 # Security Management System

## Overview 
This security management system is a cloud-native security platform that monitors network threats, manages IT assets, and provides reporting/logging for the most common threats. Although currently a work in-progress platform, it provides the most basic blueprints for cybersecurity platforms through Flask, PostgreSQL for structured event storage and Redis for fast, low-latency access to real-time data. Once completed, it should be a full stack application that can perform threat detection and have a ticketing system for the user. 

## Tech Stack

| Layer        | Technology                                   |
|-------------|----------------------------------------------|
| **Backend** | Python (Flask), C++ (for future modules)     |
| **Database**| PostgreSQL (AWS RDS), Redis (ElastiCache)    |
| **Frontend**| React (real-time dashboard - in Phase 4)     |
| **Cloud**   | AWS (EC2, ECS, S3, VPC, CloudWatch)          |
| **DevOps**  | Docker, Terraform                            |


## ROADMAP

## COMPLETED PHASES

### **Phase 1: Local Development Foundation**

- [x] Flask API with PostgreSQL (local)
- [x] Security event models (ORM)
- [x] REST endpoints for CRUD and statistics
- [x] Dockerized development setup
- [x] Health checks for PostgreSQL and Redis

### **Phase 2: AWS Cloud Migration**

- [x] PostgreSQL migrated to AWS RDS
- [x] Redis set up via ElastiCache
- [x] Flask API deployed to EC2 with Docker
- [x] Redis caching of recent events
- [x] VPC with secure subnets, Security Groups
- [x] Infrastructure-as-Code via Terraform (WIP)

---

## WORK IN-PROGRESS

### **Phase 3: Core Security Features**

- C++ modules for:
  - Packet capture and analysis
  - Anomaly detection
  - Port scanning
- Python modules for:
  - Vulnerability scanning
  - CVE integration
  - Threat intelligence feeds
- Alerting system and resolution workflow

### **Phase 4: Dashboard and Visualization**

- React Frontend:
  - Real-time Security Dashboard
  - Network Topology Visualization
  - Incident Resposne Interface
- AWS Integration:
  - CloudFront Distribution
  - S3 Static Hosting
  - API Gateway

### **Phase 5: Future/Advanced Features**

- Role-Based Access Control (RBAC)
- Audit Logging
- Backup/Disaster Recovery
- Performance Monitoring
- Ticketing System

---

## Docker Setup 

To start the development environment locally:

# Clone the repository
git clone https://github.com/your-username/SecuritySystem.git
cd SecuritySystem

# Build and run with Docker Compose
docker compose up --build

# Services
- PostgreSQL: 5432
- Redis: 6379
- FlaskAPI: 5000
---
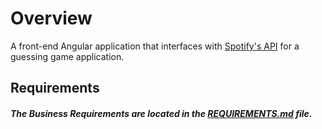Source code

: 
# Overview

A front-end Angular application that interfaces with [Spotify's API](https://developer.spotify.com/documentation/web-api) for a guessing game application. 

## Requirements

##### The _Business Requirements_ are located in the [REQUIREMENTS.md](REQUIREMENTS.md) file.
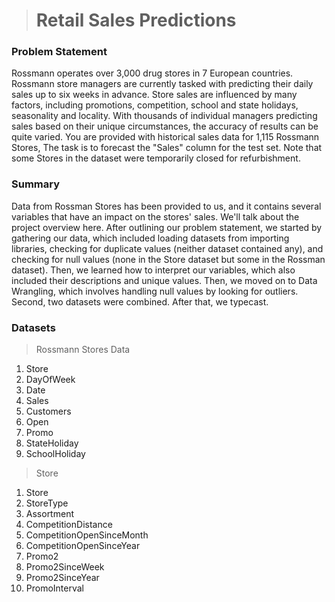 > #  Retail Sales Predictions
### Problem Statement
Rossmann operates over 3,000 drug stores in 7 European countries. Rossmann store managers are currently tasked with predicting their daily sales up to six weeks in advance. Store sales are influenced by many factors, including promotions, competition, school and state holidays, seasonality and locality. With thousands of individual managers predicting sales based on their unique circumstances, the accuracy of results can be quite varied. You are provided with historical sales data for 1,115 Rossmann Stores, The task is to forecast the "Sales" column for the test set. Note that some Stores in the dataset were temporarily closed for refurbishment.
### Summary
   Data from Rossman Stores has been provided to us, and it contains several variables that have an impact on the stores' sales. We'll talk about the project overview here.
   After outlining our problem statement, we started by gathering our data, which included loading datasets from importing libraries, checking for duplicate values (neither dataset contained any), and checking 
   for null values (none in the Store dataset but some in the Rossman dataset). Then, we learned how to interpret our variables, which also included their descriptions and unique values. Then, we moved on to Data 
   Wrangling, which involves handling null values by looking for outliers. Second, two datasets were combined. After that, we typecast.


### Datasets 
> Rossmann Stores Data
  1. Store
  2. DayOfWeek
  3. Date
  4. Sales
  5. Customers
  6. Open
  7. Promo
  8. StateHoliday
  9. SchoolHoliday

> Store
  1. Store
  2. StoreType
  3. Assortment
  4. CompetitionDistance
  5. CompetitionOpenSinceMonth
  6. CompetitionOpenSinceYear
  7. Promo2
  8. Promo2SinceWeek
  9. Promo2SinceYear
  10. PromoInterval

**EXERCISE INSTRUCTIONS:**
Look above for the line with "Retail Sales Predictions" and the line with "After outlining our". Copy them and every line between, exactly, but no pictures.

**REPLY:**
 > #  Retail Sales Predictions
### Problem Statement
Rossmann operates over 3,000 drug stores in 7 European countries. Rossmann store managers are currently tasked with predicting their daily sales up to six weeks in advance. Store sales are influenced by many factors, including promotions, competition, school and state holidays, seasonality and locality. With thousands of individual managers predicting sales based on their unique circumstances, the accuracy of results can be quite varied. You are provided with historical sales data for 1,115 Rossmann Stores, The task is to forecast the "Sales" column for the test set. Note that some Stores in the dataset were temporarily closed for refurbishment.
### Summary
   Data from Rossman Stores has been provided to us, and it contains several variables that have an impact on the stores' sales. We'll talk about the project overview here.
   After outlining our problem statement, we started by gathering our data, which included loading datasets from importing libraries, checking for duplicate values (neither dataset contained any), and checking 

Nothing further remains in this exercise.